Here we go again
Originally Posted by siadam,Sep 16 2010, 10:55 PM
lol.
Personaly if I had to do it over again, I should have kept my 30r and maxed it out.
550whp on the street w/a meth kit would be killer imo.
Live/learn.
Personaly if I had to do it over again, I should have kept my 30r and maxed it out.
550whp on the street w/a meth kit would be killer imo.
Live/learn.
You gave me inspiration to do just that on Ptuning's kit w/ GT30r and stock HG.
Only am shooting for just a little above 500whp
My fear is the returnless fuel system.
Would it be a good thing to lose the squirters on big power stock engines also since the stock engine has forged pistons or is it better to just leave them in? I always thought the squirters were needed because of the old 2 hole squirters causing problems and Honda switched to the 4 hole to combat this.
Originally Posted by Spoolin,Sep 17 2010, 01:56 AM
Would it be a good thing to lose the squirters on big power stock engines also since the stock engine has forged pistons or is it better to just leave them in? I always thought the squirters were needed because of the old 2 hole squirters causing problems and Honda switched to the 4 hole to combat this.
People say the stock pistons are forged, but they are not the same type of forging as a CP piston or other aftermarket piston. Just from looking @ them anyway.
Originally Posted by 1SlowSi,Sep 17 2010, 05:13 AM
Why get rid of the oil squirters to begin with? Its not like they are hindering your performance.
(quote from my cousin).
Plugging the squirters is done to provide more lubrication, not lose it, by increasing the oil pressure at the main and rod bearings. Like Adam said it will help keep your oil cooler also, there is no need to spray 200 degree oil on the bottom of the pistons and rods to help cool them in a forged motor. When you're quadrupling the stock output of a motor it's good to have a little higher oil pressure to absorb the shock on the journals, because you can't make the journals larger lol.
Plugging the squirters is done to provide more lubrication, not lose it, by increasing the oil pressure at the main and rod bearings. Like Adam said it will help keep your oil cooler also, there is no need to spray 200 degree oil on the bottom of the pistons and rods to help cool them in a forged motor. When you're quadrupling the stock output of a motor it's good to have a little higher oil pressure to absorb the shock on the journals, because you can't make the journals larger lol.
Originally Posted by EternalLx,Sep 17 2010, 12:48 AM
Subscribed
You gave me inspiration to do just that on Ptuning's kit w/ GT30r and stock HG.
Only am shooting for just a little above 500whp
My fear is the returnless fuel system.
You gave me inspiration to do just that on Ptuning's kit w/ GT30r and stock HG.
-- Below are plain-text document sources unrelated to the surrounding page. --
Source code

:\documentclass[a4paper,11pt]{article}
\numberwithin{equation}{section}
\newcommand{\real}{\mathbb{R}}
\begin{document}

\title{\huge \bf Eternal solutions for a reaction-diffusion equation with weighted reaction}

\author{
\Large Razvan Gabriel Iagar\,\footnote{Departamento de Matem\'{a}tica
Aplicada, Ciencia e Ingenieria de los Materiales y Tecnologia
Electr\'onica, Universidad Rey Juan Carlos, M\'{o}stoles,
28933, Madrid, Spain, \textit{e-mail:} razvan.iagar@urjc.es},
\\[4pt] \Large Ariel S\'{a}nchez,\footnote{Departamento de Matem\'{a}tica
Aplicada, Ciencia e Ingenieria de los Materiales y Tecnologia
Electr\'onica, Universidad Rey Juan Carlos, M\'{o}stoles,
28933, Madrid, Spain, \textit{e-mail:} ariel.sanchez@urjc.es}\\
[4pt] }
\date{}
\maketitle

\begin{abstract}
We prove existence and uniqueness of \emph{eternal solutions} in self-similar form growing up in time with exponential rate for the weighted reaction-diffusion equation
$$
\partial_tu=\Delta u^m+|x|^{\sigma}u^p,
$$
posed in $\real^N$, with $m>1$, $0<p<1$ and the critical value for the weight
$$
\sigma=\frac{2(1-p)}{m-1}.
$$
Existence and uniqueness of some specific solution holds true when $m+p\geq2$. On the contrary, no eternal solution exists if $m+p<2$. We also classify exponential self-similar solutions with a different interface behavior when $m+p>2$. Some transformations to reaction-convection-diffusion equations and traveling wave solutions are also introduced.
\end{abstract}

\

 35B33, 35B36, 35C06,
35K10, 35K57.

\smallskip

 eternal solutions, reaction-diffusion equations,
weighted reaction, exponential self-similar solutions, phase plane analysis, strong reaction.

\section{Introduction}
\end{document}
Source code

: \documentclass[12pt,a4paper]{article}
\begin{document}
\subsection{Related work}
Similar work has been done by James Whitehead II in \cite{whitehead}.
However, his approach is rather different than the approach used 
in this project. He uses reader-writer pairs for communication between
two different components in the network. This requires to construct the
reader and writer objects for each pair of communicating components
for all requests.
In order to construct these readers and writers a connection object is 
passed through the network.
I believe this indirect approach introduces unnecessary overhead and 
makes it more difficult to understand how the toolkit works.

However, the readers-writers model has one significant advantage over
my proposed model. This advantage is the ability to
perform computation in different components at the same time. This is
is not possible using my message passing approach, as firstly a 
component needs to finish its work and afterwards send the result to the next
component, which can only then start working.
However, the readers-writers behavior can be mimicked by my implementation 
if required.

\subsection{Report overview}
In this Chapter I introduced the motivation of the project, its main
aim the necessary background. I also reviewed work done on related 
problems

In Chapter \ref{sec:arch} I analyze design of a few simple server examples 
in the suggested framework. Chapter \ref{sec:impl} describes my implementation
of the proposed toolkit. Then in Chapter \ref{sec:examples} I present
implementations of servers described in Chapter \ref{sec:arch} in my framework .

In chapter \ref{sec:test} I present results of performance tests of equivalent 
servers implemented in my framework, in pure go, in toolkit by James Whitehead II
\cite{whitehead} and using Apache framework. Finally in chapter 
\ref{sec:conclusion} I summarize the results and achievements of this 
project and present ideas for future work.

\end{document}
Only am shooting for just a little above 500whp
My fear is the returnless fuel system.
Originally Posted by 1SlowSi,Sep 17 2010, 05:13 AM
Why get rid of the oil squirters to begin with? Its not like they are hindering your performance.
There are soo many people making good power with the squirters in place. I dont see a reason to remove them especially if you are daily driving your car. Removing them does not increase your lubricatoin, your piston pin, and cylinder wall receive lubrication from the oil squirters. So any oil pressure you gain on the bottom end you, you will lose lubricatoin in outer areas.
Now if you are strictly drag racing then I can see the beneifit of less oil weight on the bottom of the piston/rod. I guess it all depends on what you plan on doing with the car.
My bearings need the oil more than the bottom of my pistons.. block em off.
the squirters are not there to lube anything, only "cool" the pistons.
how do you think "normal" motors get the pin and cylinder walls lubed?
it comes from the rod bearings.. that sprays onto the cylinder walls, then the oil control ring forces the oil on the cylinder wall through the holes in the piston to the wrist pin.
the squirters are not there to lube anything, only "cool" the pistons.
how do you think "normal" motors get the pin and cylinder walls lubed?
it comes from the rod bearings.. that sprays onto the cylinder walls, then the oil control ring forces the oil on the cylinder wall through the holes in the piston to the wrist pin.